- **Work to complete**
Omit every picture while repeating the entries exactly.

- **Material provided**

####################

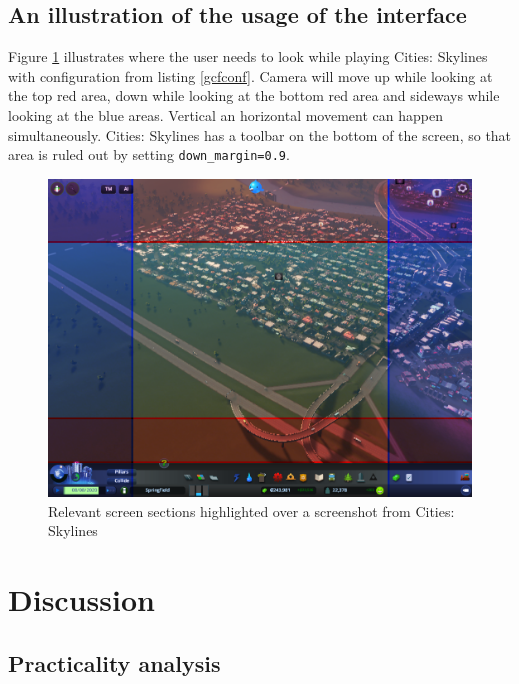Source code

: \documentclass[english]{tktltiki}
\begin{document}
\subsection{An illustration of the usage of the interface}

Figure \ref{citiesskylines} illustrates where the user needs to look while playing Cities: Skylines with configuration from listing \ref{gcfconf}. Camera will move up while looking at the top red area, down while looking at the bottom red area and sideways while looking at the blue areas. Vertical an horizontal movement can happen simultaneously. Cities: Skylines has a toolbar on the bottom of the screen, so that area is ruled out by setting \verb|down_margin=0.9|.

\begin{figure}[h]
\begin{center}
\includegraphics[width=1\textwidth]{cities_skylines.png}
\caption{Relevant screen sections highlighted over a screenshot from Cities: Skylines}
\label{citiesskylines}
\end{center}
\end{figure}



\section{Discussion}

\subsection{Practicality analysis}
\end{document}
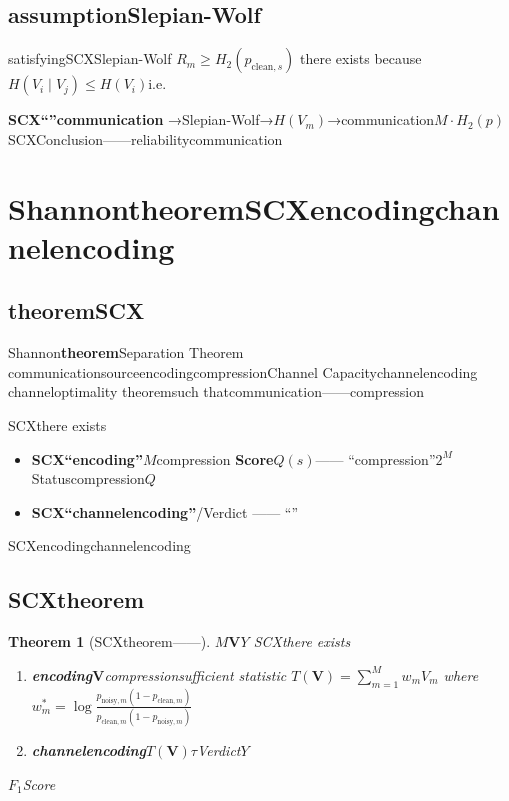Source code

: \documentclass[11pt,a4paper]{article}
\newtheorem{theorem}{Theorem}[section]
\theoremstyle{remark}
\begin{document}
\subsection{assumptionSlepian-Wolf}

satisfyingSCXSlepian-Wolf
$R_m \geq H_2(p_{\text{clean},s})$
there exists\textbf{}
because$H(V_i \mid V_j) \leq H(V_i)$i.e.\textbf{}

\textbf{SCX``''communication}
→Slepian-Wolf→$H(V_m)$→communication$M \cdot H_2(p)$
SCXConclusion——reliabilitycommunication

\section{ShannontheoremSCXencodingchannelencoding}

\subsection{theoremSCX}

Shannon\textbf{theorem}Separation Theorem\cite{shannon1948}
communicationsourceencodingcompressionChannel Capacitychannelencoding
channel\textbf{}optimality
theoremsuch thatcommunication——compression

SCXthere exists
\begin{itemize}
    \item \textbf{SCX``encoding''}$M$compression
          \textbf{Score}$Q(s)$——
          ``compression''$2^M$Statuscompression$Q$
    \item \textbf{SCX``channelencoding''}/Verdict
          ——
          ``''
\end{itemize}

SCXencodingchannelencoding

\subsection{SCXtheorem}

\begin{theorem}[SCXtheorem——]
\label{thm:scx_separation}
$M$$\mathbf{V}$$Y$\textbf{}
SCXthere exists
\begin{enumerate}[label=(\roman*)]
    \item \textbf{encoding}$\mathbf{V}$compressionsufficient statistic
          $T(\mathbf{V}) = \sum_{m=1}^{M} w_m V_m$
          where$w_m^* = \log\frac{p_{\text{noisy}, m}(1-p_{\text{clean}, m})}{p_{\text{clean}, m}(1-p_{\text{noisy}, m})}$
    \item \textbf{channelencoding}$T(\mathbf{V})$$\tau$Verdict$Y$
\end{enumerate}
$F_1$Score
\end{theorem}
\end{document}

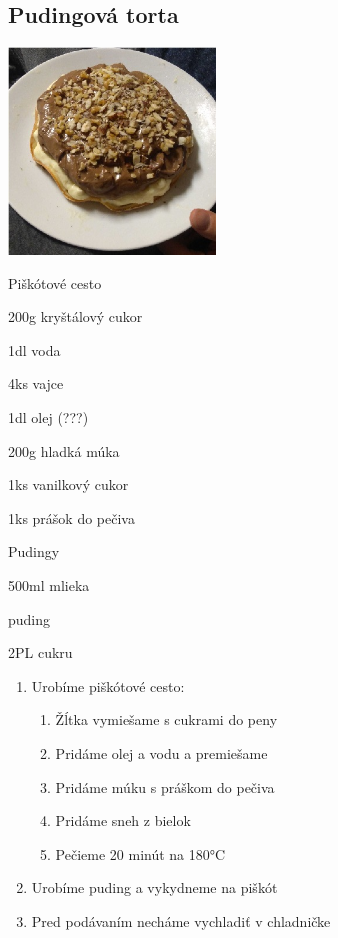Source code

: \setcounter{step}{0}
\subsection{Pudingová torta}

\begin{ingredient}
\includegraphics[height=5.5cm]{images/eh_torta}
\def\portions{4}%

\vspace{0.3cm}

\begin{subingredient}{Piškótové cesto}
	\item 200g kryštálový cukor
	\item 1dl voda
	\item 4ks vajce
	\item 1dl olej (???)
	\item 200g hladká múka
	\item 1ks vanilkový cukor
	\item 1ks prášok do pečiva
\end{subingredient}
\begin{subingredient}{Pudingy}
	\item 500ml mlieka
	\item puding
	\item 2PL cukru
\end{subingredient}
\end{ingredient}
\begin{recipe}

\begin{enumerate}


\item{Urobíme piškótové cesto:}
\begin{enumerate}
\item{Žĺtka vymiešame s cukrami do peny}
\item{Pridáme olej a vodu a premiešame}
\item{Pridáme múku s práškom do pečiva}
\item{Pridáme sneh z bielok}
\item{Pečieme 20 minút na 180°C}
\end{enumerate}

\item{Urobíme puding a vykydneme na piškót}	
\item{Pred podávaním necháme vychladiť v chladničke}

\end{enumerate}
\end{recipe}

\begin{notes}

\end{notes}
\clearpage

####################

- **Solution to this exercise**
Source code

: \documentclass[english]{tktltiki}
\begin{document}
\subsection{An illustration of the usage of the interface}

Figure \ref{citiesskylines} illustrates where the user needs to look while playing Cities: Skylines with configuration from listing \ref{gcfconf}. Camera will move up while looking at the top red area, down while looking at the bottom red area and sideways while looking at the blue areas. Vertical an horizontal movement can happen simultaneously. Cities: Skylines has a toolbar on the bottom of the screen, so that area is ruled out by setting \verb|down_margin=0.9|.

\begin{figure}[h]
\begin{center}
\includegraphics[width=1\textwidth]{cities_skylines.png}
\caption{Relevant screen sections highlighted over a screenshot from Cities: Skylines}
\label{citiesskylines}
\end{center}
\end{figure}



\section{Discussion}

\subsection{Practicality analysis}
\end{document}
Source code

: \documentclass[11pt,a4paper]{article}
\newtheorem{theorem}{Theorem}[section]
\theoremstyle{remark}
\begin{document}
\subsection{assumptionSlepian-Wolf}

satisfyingSCXSlepian-Wolf
$R_m \geq H_2(p_{\text{clean},s})$
there exists\textbf{}
because$H(V_i \mid V_j) \leq H(V_i)$i.e.\textbf{}

\textbf{SCX``''communication}
→Slepian-Wolf→$H(V_m)$→communication$M \cdot H_2(p)$
SCXConclusion——reliabilitycommunication

\section{ShannontheoremSCXencodingchannelencoding}

\subsection{theoremSCX}

Shannon\textbf{theorem}Separation Theorem\cite{shannon1948}
communicationsourceencodingcompressionChannel Capacitychannelencoding
channel\textbf{}optimality
theoremsuch thatcommunication——compression

SCXthere exists
\begin{itemize}
    \item \textbf{SCX``encoding''}$M$compression
          \textbf{Score}$Q(s)$——
          ``compression''$2^M$Statuscompression$Q$
    \item \textbf{SCX``channelencoding''}/Verdict
          ——
          ``''
\end{itemize}

SCXencodingchannelencoding

\subsection{SCXtheorem}

\begin{theorem}[SCXtheorem——]
\label{thm:scx_separation}
$M$$\mathbf{V}$$Y$\textbf{}
SCXthere exists
\begin{enumerate}[label=(\roman*)]
    \item \textbf{encoding}$\mathbf{V}$compressionsufficient statistic
          $T(\mathbf{V}) = \sum_{m=1}^{M} w_m V_m$
          where$w_m^* = \log\frac{p_{\text{noisy}, m}(1-p_{\text{clean}, m})}{p_{\text{clean}, m}(1-p_{\text{noisy}, m})}$
    \item \textbf{channelencoding}$T(\mathbf{V})$$\tau$Verdict$Y$
\end{enumerate}
$F_1$Score
\end{theorem}
\end{document}

Source code

: \setcounter{step}{0}
\subsection{Pudingová torta}

\begin{ingredient}
\includegraphics[height=5.5cm]{images/eh_torta}
\def\portions{4}%

\vspace{0.3cm}

\begin{subingredient}{Piškótové cesto}
	\item 200g kryštálový cukor
	\item 1dl voda
	\item 4ks vajce
	\item 1dl olej (???)
	\item 200g hladká múka
	\item 1ks vanilkový cukor
	\item 1ks prášok do pečiva
\end{subingredient}
\begin{subingredient}{Pudingy}
	\item 500ml mlieka
	\item puding
	\item 2PL cukru
\end{subingredient}
\end{ingredient}
\begin{recipe}

\begin{enumerate}


\item{Urobíme piškótové cesto:}
\begin{enumerate}
\item{Žĺtka vymiešame s cukrami do peny}
\item{Pridáme olej a vodu a premiešame}
\item{Pridáme múku s práškom do pečiva}
\item{Pridáme sneh z bielok}
\item{Pečieme 20 minút na 180°C}
\end{enumerate}

\item{Urobíme puding a vykydneme na piškót}	
\item{Pred podávaním necháme vychladiť v chladničke}

\end{enumerate}
\end{recipe}

\begin{notes}

\end{notes}
\clearpage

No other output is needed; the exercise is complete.